Excerpted records:
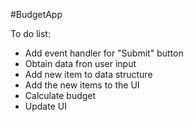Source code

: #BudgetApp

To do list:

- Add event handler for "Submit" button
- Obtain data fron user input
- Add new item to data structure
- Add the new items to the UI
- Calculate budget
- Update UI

Task statement: Set down exactly, and only, the lines from the one containing "- Add the new items to the UI" through the final line of the entries above.

Result of this exercise:
- Add the new items to the UI
- Calculate budget
- Update UI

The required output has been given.